Everything you need to know about Cybersecurity
Cybersecurity defined and explored
Cybersecurity refers to the practice of preventing, protecting, and defending networks, devices, and electronic systems from malicious threats or cyberattacks. Normally, these digital attacks are designed with the intent of accessing, stealing, or destroying important data in order to disrupt normal business operations and gain control of sensitive information. In some extreme cases, cyberattacks are also used as a means of extorting money from users.
Therefore, cybersecurity is critical for any organization. Government, medical, corporate, and financial organizations all collect and deal with unprecedented amounts of information on a daily basis. This data is usually stored online, on company computers, or on other electronic devices. The data typically comprises highly sensitive and private information that can lead to severe consequences if leaked, deleted, or exposed. Moreover, it can put everyone at risk, from your employees to your clients.
Protection against the threat of cyberattacks should be a priority for all organizations. Businesses are becoming increasingly aware of this evolving danger and are orienting themselves to best protect their organization, employees, and other stakeholders from any kind of security breaches and cyberattacks. Through continuously updating their networks, providing their employees with risk management training, and implementing cybersecurity tools, both small startups and established businesses are finding ways to better equip themselves against cyberattacks.
Cyberattacks are highly dynamic and a continuously evolving danger for businesses. Attackers continue to innovate and find new loopholes that they can aggressively exploit. And while antivirus software in combination with frequent updates of your network system is a good defense, cybercrime has become far more sophisticated for these measures to be enough in the current environment. Professional hackers use diverse strategies and opportunities via phishing attempts as a means of breaking through an organization’s defenses.
Poor cybersecurity can put your entire organization at risk. Financial losses are probably the most obvious consequence of a cyberattack. Professional hackers are capable of initiating fraudulent transactions and taking over your money through unauthorized transfers once they have access to your system. Your entire company productivity comes to a halt as soon as you experience a cyberattack and normal businesses operations are disrupted or put on hold while the IT staff resolves the issue.
Additionally, in the aftermath of a cyberattack, your company’s reputation can suffer tremendously.
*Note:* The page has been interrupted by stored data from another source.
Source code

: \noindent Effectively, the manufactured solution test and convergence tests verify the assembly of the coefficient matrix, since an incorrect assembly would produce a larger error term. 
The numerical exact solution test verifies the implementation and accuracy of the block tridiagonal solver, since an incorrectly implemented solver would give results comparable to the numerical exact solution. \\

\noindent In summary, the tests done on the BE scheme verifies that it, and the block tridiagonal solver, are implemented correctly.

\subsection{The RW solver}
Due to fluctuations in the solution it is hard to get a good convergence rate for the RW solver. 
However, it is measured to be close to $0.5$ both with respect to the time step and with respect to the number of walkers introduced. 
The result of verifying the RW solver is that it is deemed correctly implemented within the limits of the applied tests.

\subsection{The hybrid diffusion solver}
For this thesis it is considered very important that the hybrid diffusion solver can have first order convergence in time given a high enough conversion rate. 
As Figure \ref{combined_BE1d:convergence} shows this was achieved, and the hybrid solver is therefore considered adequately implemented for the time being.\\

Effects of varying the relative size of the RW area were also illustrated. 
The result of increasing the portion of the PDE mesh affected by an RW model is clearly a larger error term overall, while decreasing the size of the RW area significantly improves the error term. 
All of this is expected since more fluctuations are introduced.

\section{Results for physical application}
In fact, even minor security breaches can cause your clients to doubt your ability to protect their information. Investors and other stakeholders, directly or indirectly involved in your business, can become skeptical as a result of a cyberattack.
Ultimately, a lack of trust on the part of the investors, coupled with lost productivity, a pause in normal business operations, and severe financial losses, can force your organization to close.
Making sure your business has good cybersecurity can have several benefits. With good cybersecurity, your business can enjoy the most comprehensive digital protection from diverse threats including, but not limited to:
Although the terms cybersecurity, computer security, and IT security are oftentimes used interchangeably, they mean very different things.
Computer security refers to the protection/ security of a single computer. Essentially, the term computer security refers to the protection and defense of the software and hardware of a standalone computer. This protection can be in diverse forms, such as keeping the computer software up-to-date, using anti-malware programs, and keeping the device properly patched.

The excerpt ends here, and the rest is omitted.